オンライン対戦や家庭用ゲーム機の台頭にもかかわらず、対面で麻雀を楽しむプレイヤーは多く、雀荘で本格的な麻雀を楽しむことができる場所の存続を支えています。
雀荘を開業しようとする際には、意外にも厳しいハードルがあることが知られていません。そこで、この記事では、マージャン店(まあじゃん屋)を開業するために必要な許可や手続きについて詳しく解説します。
目次
マージャン屋の法的取扱い
一般的には雀荘(じゃんそう)と呼ばれることが多いマージャン屋ですが、実は風俗営業等の規制及び業務の適正化等に関する法律(以下、風営法)においては、「4号営業」として区分されています。

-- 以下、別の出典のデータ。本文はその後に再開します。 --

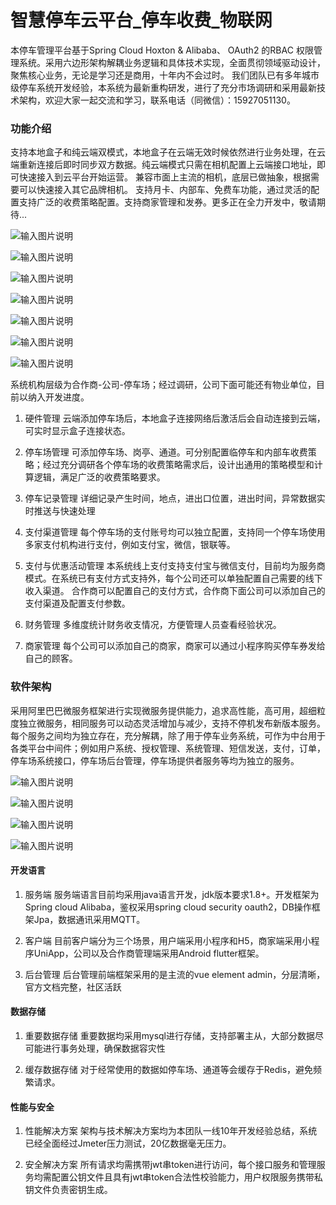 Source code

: # 智慧停车云平台_停车收费_物联网

本停车管理平台基于Spring Cloud Hoxton & Alibaba、 OAuth2 的RBAC 权限管理系统。采用六边形架构解耦业务逻辑和具体技术实现，全面贯彻领域驱动设计，聚焦核心业务，无论是学习还是商用，十年内不会过时。
我们团队已有多年城市级停车系统开发经验，本系统为最新重构研发，进行了充分市场调研和采用最新技术架构，欢迎大家一起交流和学习，联系电话（同微信）：15927051130。

### 功能介绍
支持本地盒子和纯云端双模式，本地盒子在云端无效时候依然进行业务处理，在云端重新连接后即时同步双方数据。纯云端模式只需在相机配置上云端接口地址，即可快速接入到云平台开始运营。
兼容市面上主流的相机，底层已做抽象，根据需要可以快速接入其它品牌相机。
支持月卡、内部车、免费车功能，通过灵活的配置支持广泛的收费策略配置。支持商家管理和发券。更多正在全力开发中，敬请期待...

![输入图片说明](snapshot/web/1.png)

![输入图片说明](snapshot/web/2.png)

![输入图片说明](snapshot/web/3.png)

![输入图片说明](snapshot/web/4.png)

![输入图片说明](snapshot/web/5.png)

![输入图片说明](snapshot/web/6.png)

![输入图片说明](snapshot/web/7.png)


系统机构层级为合作商-公司-停车场；经过调研，公司下面可能还有物业单位，目前以纳入开发进度。

1. 硬件管理
云端添加停车场后，本地盒子连接网络后激活后会自动连接到云端，可实时显示盒子连接状态。

2. 停车场管理
可添加停车场、岗亭、通道。可分别配置临停车和内部车收费策略；经过充分调研各个停车场的收费策略需求后，设计出通用的策略模型和计算逻辑，满足广泛的收费策略要求。

3. 停车记录管理
详细记录产生时间，地点，进出口位置，进出时间，异常数据实时推送与快速处理

4. 支付渠道管理
每个停车场的支付账号均可以独立配置，支持同一个停车场使用多家支付机构进行支付，例如支付宝，微信，银联等。

5. 支付与优惠活动管理
本系统线上支付支持支付宝与微信支付，目前均为服务商模式。在系统已有支付方式支持外，每个公司还可以单独配置自己需要的线下收入渠道。
合作商可以配置自己的支付方式，合作商下面公司可以添加自己的支付渠道及配置支付参数。

6. 财务管理
多维度统计财务收支情况，方便管理人员查看经验状况。

7. 商家管理
每个公司可以添加自己的商家，商家可以通过小程序购买停车券发给自己的顾客。

### 软件架构
采用阿里巴巴微服务框架进行实现微服务提供能力，追求高性能，高可用，超细粒度独立微服务，相同服务可以动态灵活增加与减少，支持不停机发布新版本服务。
每个服务之间均为独立存在，充分解耦，除了用于停车业务系统，可作为中台用于各类平台中间件；例如用户系统、授权管理、系统管理、短信发送，支付，订单，停车场系统接口，停车场后台管理，停车场提供者服务等均为独立的服务。

![输入图片说明](snapshot/code/1.png)

![输入图片说明](snapshot/code/2.png)

![输入图片说明](snapshot/code/3.png)

![输入图片说明](snapshot/code/4.png)

#### 开发语言

1. 服务端
服务端语言目前均采用java语言开发，jdk版本要求1.8+。开发框架为Spring cloud Alibaba，鉴权采用spring cloud security oauth2，DB操作框架Jpa，数据通讯采用MQTT。

2. 客户端
目前客户端分为三个场景，用户端采用小程序和H5，商家端采用小程序UniApp，公司以及合作商管理端采用Android flutter框架。

3. 后台管理
后台管理前端框架采用的是主流的vue element admin，分层清晰，官方文档完整，社区活跃

#### 数据存储
1. 重要数据存储
重要数据均采用mysql进行存储，支持部署主从，大部分数据尽可能进行事务处理，确保数据容灾性

2. 缓存数据存储
对于经常使用的数据如停车场、通道等会缓存于Redis，避免频繁请求。

#### 性能与安全
1. 性能解决方案
架构与技术解决方案均为本团队一线10年开发经验总结，系统已经全面经过Jmeter压力测试，20亿数据毫无压力。

2. 安全解决方案
所有请求均需携带jwt串token进行访问，每个接口服务和管理服务均需配置公钥文件且具有jwt串token合法性校验能力，用户权限服务携带私钥文件负责密钥生成。

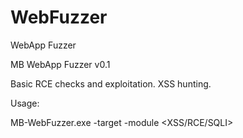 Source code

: # WebFuzzer
WebApp Fuzzer

MB WebApp Fuzzer v0.1

Basic RCE checks and exploitation. 
XSS hunting.

Usage:

MB-WebFuzzer.exe -target <URI> -module <XSS/RCE/SQLI> <additional params>
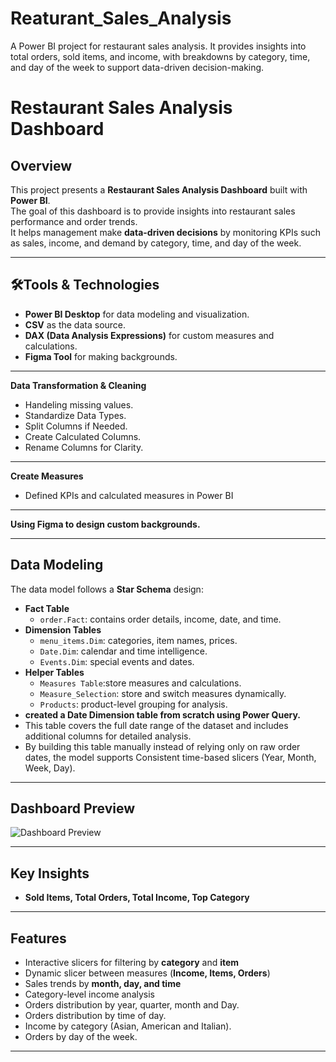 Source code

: # Reaturant_Sales_Analysis
A Power BI project for restaurant sales analysis. It provides insights into total orders, sold items, and income, with breakdowns by category, time, and day of the week to support data-driven decision-making.

# Restaurant Sales Analysis Dashboard

## Overview
This project presents a **Restaurant Sales Analysis Dashboard** built with **Power BI**.  
The goal of this dashboard is to provide insights into restaurant sales performance and order trends.  
It helps management make **data-driven decisions** by monitoring KPIs such as sales, income, and demand by category, time, and day of the week.

---

## 🛠Tools & Technologies
- **Power BI Desktop** for data modeling and visualization.  
- **CSV** as the data source.  
- **DAX (Data Analysis Expressions)** for custom measures and calculations.
- **Figma Tool** for making backgrounds.  

---

**Data Transformation & Cleaning**
   - Handeling missing values.
   - Standardize Data Types.
   - Split Columns if Needed.
   - Create Calculated Columns.
   - Rename Columns for Clarity.

---

**Create Measures**
   - Defined KPIs and calculated measures in Power BI

---

**Using Figma to design custom backgrounds.**

---

## Data Modeling
The data model follows a **Star Schema** design:  
- **Fact Table**  
  - `order.Fact`: contains order details, income, date, and time.  
- **Dimension Tables**  
  - `menu_items.Dim`: categories, item names, prices.  
  - `Date.Dim`: calendar and time intelligence.  
  - `Events.Dim`: special events and dates.  
- **Helper Tables**  
  - `Measures Table`:store measures and calculations.
  - `Measure_Selection`: store and switch measures dynamically.  
  - `Products`: product-level grouping for analysis.  
- **created a Date Dimension table from scratch using Power Query.**
 - This table covers the full date range of the dataset and includes additional columns for detailed analysis.
 - By building this table manually instead of relying only on raw order dates, the model supports Consistent time-based slicers (Year, Month, Week, Day).

---

## Dashboard Preview
![Dashboard Preview](Capture2.PNG)

---

## Key Insights
- **Sold Items, Total Orders, Total Income, Top Category**
  
---

## Features
- Interactive slicers for filtering by **category** and **item**  
- Dynamic slicer between measures (**Income, Items, Orders**)  
- Sales trends by **month, day, and time**  
- Category-level income analysis  
- Orders distribution by year, quarter, month and Day.
- Orders distribution by time of day.  
- Income by category (Asian, American and Italian).  
- Orders by day of the week. 

---


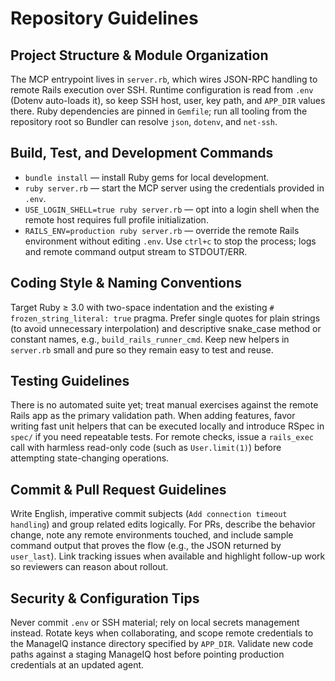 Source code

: # Repository Guidelines

## Project Structure & Module Organization
The MCP entrypoint lives in `server.rb`, which wires JSON-RPC handling to remote Rails execution over SSH. Runtime configuration is read from `.env` (Dotenv auto-loads it), so keep SSH host, user, key path, and `APP_DIR` values there. Ruby dependencies are pinned in `Gemfile`; run all tooling from the repository root so Bundler can resolve `json`, `dotenv`, and `net-ssh`.

## Build, Test, and Development Commands
- `bundle install` — install Ruby gems for local development.
- `ruby server.rb` — start the MCP server using the credentials provided in `.env`.
- `USE_LOGIN_SHELL=true ruby server.rb` — opt into a login shell when the remote host requires full profile initialization.
- `RAILS_ENV=production ruby server.rb` — override the remote Rails environment without editing `.env`.
Use `ctrl+c` to stop the process; logs and remote command output stream to STDOUT/ERR.

## Coding Style & Naming Conventions
Target Ruby ≥ 3.0 with two-space indentation and the existing `# frozen_string_literal: true` pragma. Prefer single quotes for plain strings (to avoid unnecessary interpolation) and descriptive snake_case method or constant names, e.g., `build_rails_runner_cmd`. Keep new helpers in `server.rb` small and pure so they remain easy to test and reuse.

## Testing Guidelines
There is no automated suite yet; treat manual exercises against the remote Rails app as the primary validation path. When adding features, favor writing fast unit helpers that can be executed locally and introduce RSpec in `spec/` if you need repeatable tests. For remote checks, issue a `rails_exec` call with harmless read-only code (such as `User.limit(1)`) before attempting state-changing operations.

## Commit & Pull Request Guidelines
Write English, imperative commit subjects (`Add connection timeout handling`) and group related edits logically. For PRs, describe the behavior change, note any remote environments touched, and include sample command output that proves the flow (e.g., the JSON returned by `user_last`). Link tracking issues when available and highlight follow-up work so reviewers can reason about rollout.

## Security & Configuration Tips
Never commit `.env` or SSH material; rely on local secrets management instead. Rotate keys when collaborating, and scope remote credentials to the ManageIQ instance directory specified by `APP_DIR`. Validate new code paths against a staging ManageIQ host before pointing production credentials at an updated agent.
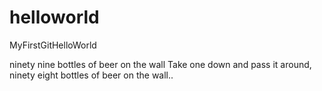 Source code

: # helloworld
MyFirstGitHelloWorld

ninety nine bottles of beer on the wall
Take one down and pass it around, ninety eight bottles of beer on the wall..
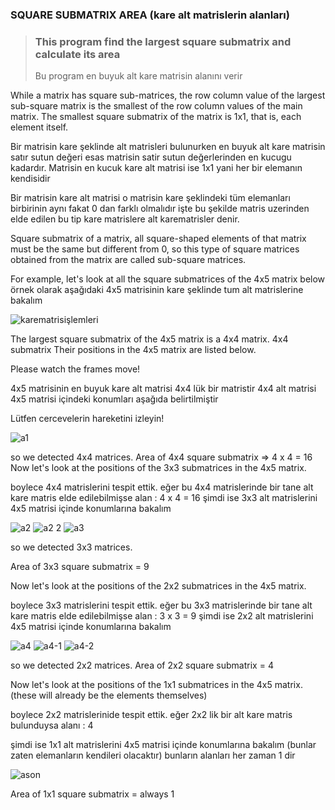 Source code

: ### SQUARE SUBMATRIX AREA  (kare alt matrislerin alanları)

> ### This program find the largest square submatrix and calculate its area
>  Bu program en buyuk alt kare matrisin alanını  verir 

While a matrix has square sub-matrices, the row column value of the largest sub-square matrix is the smallest of the row column values of the main matrix.
The smallest square submatrix of the matrix is 1x1, that is, each element itself.

Bir matrisin kare şeklinde alt matrisleri bulunurken en buyuk alt kare matrisin satır sutun değeri
esas matrisin satir sutun değerlerinden en kucugu kadardır.
Matrisin en kucuk kare alt matrisi ise 1x1 yani her bir elemanın kendisidir

Bir matrisin kare alt matrisi o matrisin kare şeklindeki tüm elemanları birbirinin aynı fakat
0 dan farklı olmalıdır işte bu şekilde matris uzerinden  elde edilen bu tip kare matrislere
alt karematrisler denir.

Square submatrix of a matrix, all square-shaped elements of that matrix must be the same but different from 0, 
so this type of square matrices obtained from the matrix are called sub-square matrices.

For example, let's look at all the square submatrices of the 4x5 matrix below
örnek olarak aşağıdaki  4x5 matrisinin kare şeklinde tum alt matrislerine bakalım

![karematrisişlemleri](https://user-images.githubusercontent.com/107987193/185638115-87c1d6a4-c76a-4df8-919b-8a8e8f727ea7.png)

The largest square submatrix of the 4x5 matrix is a 4x4 matrix.
4x4 submatrix Their positions in the 4x5 matrix are listed below. 

Please watch the frames move!

4x5 matrisinin en buyuk kare alt matrisi 4x4 lük bir matristir
4x4 alt matrisi 4x5 matrisi içindeki konumları aşağıda belirtilmiştir

Lütfen cercevelerin hareketini izleyin!

![a1](https://user-images.githubusercontent.com/107987193/185638238-a20ed246-0fe3-4bdd-9234-30a66a757692.png)

so we detected 4x4 matrices.
Area of 4x4 square submatrix => 4 x 4 = 16
Now let's look at the positions of the 3x3 submatrices in the 4x5 matrix.

boylece 4x4 matrislerini tespit ettik.
eğer bu 4x4 matrislerinde bir tane alt kare matris elde edilebilmişse alan : 4 x 4 = 16
şimdi ise 3x3 alt matrislerini 4x5 matrisi içinde konumlarına bakalım  

![a2](https://user-images.githubusercontent.com/107987193/185638287-519d30a2-1dd4-4618-8576-c623d2e90159.png)
![a2 2](https://user-images.githubusercontent.com/107987193/185638316-d806d3e3-a27d-4326-8afe-135984487bb3.png)
![a3](https://user-images.githubusercontent.com/107987193/185638330-acd62e79-ad06-46ae-8dc1-233d214b3b37.png)

so we detected 3x3 matrices.

Area of 3x3 square submatrix = 9

Now let's look at the positions of the 2x2 submatrices in the 4x5 matrix.


boylece 3x3 matrislerini tespit ettik.
eğer bu 3x3 matrislerinde bir tane alt kare matris elde edilebilmişse alan : 3 x 3 = 9
şimdi ise 2x2 alt matrislerini 4x5 matrisi içinde konumlarına bakalım

![a4](https://user-images.githubusercontent.com/107987193/185638493-8a5f6211-0be5-40fd-95c2-e3a3e3510088.png)
![a4-1](https://user-images.githubusercontent.com/107987193/185638531-58cec102-3eb0-49df-99b3-8ffcdda29e6c.png)
![a4-2](https://user-images.githubusercontent.com/107987193/185638551-55581f95-2540-4452-8fca-984f3e69d24b.png)


so we detected 2x2 matrices.
Area of 2x2 square submatrix = 4


Now let's look at the positions of the 1x1 submatrices in the 4x5 matrix.
(these will already be the elements themselves)

boylece 2x2 matrislerinide tespit ettik.
eğer 2x2 lik bir alt kare matris bulunduysa alanı : 4 

şimdi ise 1x1 alt matrislerini 4x5 matrisi içinde konumlarına bakalım
(bunlar zaten elemanların kendileri olacaktır)
bunların alanları her zaman 1 dir

![ason](https://user-images.githubusercontent.com/107987193/185638629-13c1fc5b-bf6e-41e1-af77-fcf86cce5111.png)


Area of 1x1 square submatrix = always 1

なぜ「4号営業」と呼ばれるかというと、風営法第2条第1項第4号の条文によれば、まあじやん屋、ぱちんこ屋、その他設備を設けて客に射幸心をそそるおそれのある遊技をさせる営業を、明確に風俗営業の一形態として位置づけているからです。
風営法は、善良な風俗と清浄な風俗環境を保持し、及び少年の健全な育成に障害を及ぼす行為を防止するために、風俗営業を区分し規制しています。そのため、雀荘も同様に取り締まりの対象となっています。
なお、雀荘では遊戯の結果に応じて客に景品を提供することは認められていません。一方、パチンコ店については、遊技玉等(パチンコ玉等)の数量に応じた金額と等価の景品を提供する必要があります。これにより、同じ4号営業でも、雀荘とパチンコ店との間には明確な違いがあることが理解されます。
ゲームセンターとの違い
雀荘はすでに説明したように、パチンコ店と同様に風俗営業の「4号営業」に分類されています。しかし、似たような営業形態であるはずのゲームセンターは「5号営業」に分類されており、その違いがよく理解されていないという声も聞かれます。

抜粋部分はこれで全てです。